"Net" or "Web"?

As in, the thing you spend your time surfing – which term do you usually use? My impression is that “net” was more common before the dot-com boom, and that “web” has became more common since. I’m looking to y’all to confirm or deny. Pesonally, I find myself saying “web” more often these days.

Also, in your mind, do you distinguish between the internet and the world wide web? I can’t say as I really do myself.

I do, but then I am in IT. Inernet is the physical structure, world wide web is the media I access from the internet.

The internet encompasses more than just the WWW; usenet, email, gopher, and others. The terms are becoming blurred though; it usually requires context to determine what somebody is actually talking about.

The one I surf from Firefox is the Web; the internet includes the Web but also things like my VPN connexion to work or playing WoW.

I surf the Web but connect to the Internet, though I wasn’t aware of making such a distinction (nor did I know why I would) until this thread. :slight_smile:

On the rare occasion I actually refer to my internet activities as “srufing” I use the term intarweb. Mostly, I just say I am online.

The following things are “net” but not “web”:

Streaming audio or video feeds (RealMedia, QuickTime, etc)
Email
FTP, SFTP
Chat (IRC, AIM, MS Messenger, iChat, etc)
Usenet
File Sharing (Limewire, et. al.)
Skype and other telephony -over-TCP
Timbuktu, PCAnywhere, VNC, MS Remote Desktop, Apple Remote Access, etc
Filemaker Pro (fmp7:// networking)
SSH
RSS standalone clients
Apple Software Update (MS uses IE for Windows updates, yes?)
Various commercial programs auto-update routines

…and probably a dozen handfuls of other things I’m just not thinking of.

That’s what I always say, I’m online.
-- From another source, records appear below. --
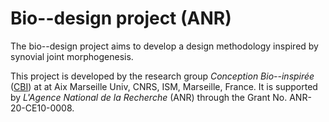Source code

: # Bio--design project (ANR)
The bio--design project aims to develop a design methodology inspired by
synovial joint morphogenesis.

This project is developed by the research group *Conception 
Bio--inspirée* ([CBI](https://ism-cbi.duckdns.org/)) at at Aix Marseille
Univ, CNRS, ISM, Marseille, France.
It is supported by *L'Agence National de la Recherche* (ANR)
through the Grant No. ANR-20-CE10-0008.
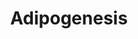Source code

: ---
annotations:
- id: PW:0000650
  parent: signaling pathway
  type: Pathway Ontology
  value: signaling pathway pertinent to development
authors:
- M.Patti
- MaintBot
- MartijnVanIersel
- Mkutmon
description: The different classess of factors involved in adipogenesis are shown.
  Adipogenesis is the process by which fat cells differentiate from predadipocytes
  to adipocytes (fat cells). Adipose tissue, composed of white and brown adipose tissue,
  is composed of adipocytes. This pathway is primarily studied to understand factors
  that contribute to obesity and diabetes. Transcriptional and hormonal regulators
  of adipocyte formation are indicated.
last-edited: 2016-07-15
organisms:
- Rattus norvegicus
redirect_from:
- /index.php/Pathway:WP155
- /instance/WP155
- /instance/WP155_rr87029
revision: r87029
schema-jsonld:
- '@context': https://schema.org/
  '@id': https://wikipathways.github.io/pathways/WP155.html
  '@type': Dataset
  creator:
    '@type': Organization
    name: WikiPathways
  description: The different classess of factors involved in adipogenesis are shown.
    Adipogenesis is the process by which fat cells differentiate from predadipocytes
    to adipocytes (fat cells). Adipose tissue, composed of white and brown adipose
    tissue, is composed of adipocytes. This pathway is primarily studied to understand
    factors that contribute to obesity and diabetes. Transcriptional and hormonal
    regulators of adipocyte formation are indicated.
  keywords:
  - Adfp
  - Adipoq
  - Agpat2
  - Agt
  - Ahr
  - Asip
  - Bmp1
  - Bmp2
  - Bmp3
  - Bmp4
  - Bscl2
  - CEBPD
  - Cdkn1a
  - Cebpa
  - Cebpb
  - Cfd
  - Cisd1
  - Cntfr
  - Creb1
  - Ctnnb1
  - Cugbp1
  - Cyp26a1
  - Cyp26b1
  - Ddit3
  - Dlk1
  - Dvl1
  - E2F4
  - E2f1
  - Ebf1
  - Egr2
  - Epas1
  - FOXC2
  - Fas
  - Foxo1
  - Frzb
  - Fzd1
  - GH1
  - GTF3A
  - Gadd45a
  - Gadd45b
  - Gata2
  - Gata3
  - Gata4
  - Gdf10
  - Hif1a
  - Hmga1
  - Hnf1a
  - IRS4
  - Id3
  - Igf1
  - Il6
  - Il6st
  - Ins2
  - Irs1
  - Irs2
  - Klf15
  - Klf5
  - Klf6
  - Klf7
  - Lep
  - Lif
  - Lifr
  - Lipe
  - Lmna
  - Lpin1
  - Lpin2
  - Lpin3
  - Lpl
  - MEF2A
  - MEF2B
  - Mbnl1
  - Mef2c
  - Mef2d
  - Mif
  - Mixl1
  - NCOR1
  - Nampt
  - Ncoa1
  - Ncoa2
  - Ncor2
  - Ndn
  - Nr1h3
  - Nr2f1
  - Nr3c1
  - Nrip1
  - Osm
  - Pck1
  - Pck2
  - Plin
  - Pnpla3
  - Ppara
  - Ppard
  - Pparg
  - Ppargc1a
  - Prlr
  - Ptgis
  - Rara
  - Rb1
  - Rbl1
  - Rbl2
  - Retn
  - Rora
  - Rxra
  - Rxrg
  - Scd1
  - Serpine1
  - Sfrp4
  - Slc2a4
  - Smad3
  - Socs1
  - Socs3
  - Sp1
  - Spock1
  - Srebf1
  - Stat1
  - Stat2
  - Stat3
  - Stat5a
  - Stat5b
  - Stat6
  - Tgfb1
  - Tnf
  - Trib3
  - Twist1
  - Ucp1
  - Wnt1
  - Wnt10b
  - Wnt5b
  - Wwtr1
  - Zmpste24
  license: CC0
  name: Adipogenesis
seo: CreativeWork
title: Adipogenesis
wpid: WP155
---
Or whatever it is that I’m looking at is online, so “I was reading online that …” or “I saw the cutest video of a kitten online.”

It works as an adjective or an adverb, but now I’m wondering if it really makes sense … am I online, or is only the information online?

Unless you use web-based e-mail. :smiley:

Heh. Good point. Honestly, though, most of the morons with whom I have daily contact don’t have a clue what a computer is, let alone the capability to make a distinction like that, so it becomes moot.

Even then, the systems that send and receive the email are part of the net and not the web.

IMHO, the “average user” is somebody whose entire means of exposure to The Internet (“net” for short) is by way of an ISP and browser whose primary (if not only) means of coping with The Internet is by way of the hypertext-driven World Wide Web (“web” for short). He or she has little awareness of, and little interest in, the other aspects of The Net that are external to The Web. Thus, for the “average user” the terms are synonymous.

Those of us who know about the other realms on The Net, are, by my definitions, not “average users.”

YMMV

Using that interpretation of an “average user” it’s likely that at some point AOL and the internet were synonymous as well. Thankfully I think we’re past that now.

You may laugh (actually, I am laughing) but I’m having a REAL PHILOSOPHICAL CRISIS over this! When you read my response, it was information online - so I am online to you … but am I online to me? Is a flesh-and-blood person getting information from a computer screen separate from or a part of the internet?

Well, you could send yourself an e-mail. then you would be online to you. I bet that’s a relief. :slight_smile:

(bolding mine)

Isn’t that “teh Inernet?”

Heh…I almost never laugh – just very few things are so out there as to make me more than smile. I just burst out laughing. Husband rushed in to make sure I was ok, it was such an unusual sound (not that I am uber-serious, I have fun, I just don’t often laugh).

I am so sorry to be the cause of a massive philosophical crisis…wait, no – that’s not that unusual for me…

You know, I work in a call center. One of the bits of information we try to gather is email address. I like to play “guess the aol’ers” I can 9 times out of 10 peg who has aol just from their general stupidity. But of course, the funniest thing I have come across yet, and I don’t know if the stupidity was fully the fault of the customer or the call center rep who entered the email address, but I came across an email that was whatever at americaonline.com. I fixed it without saying anything to the customer, but I was snickering in my sleeve for a few minutes.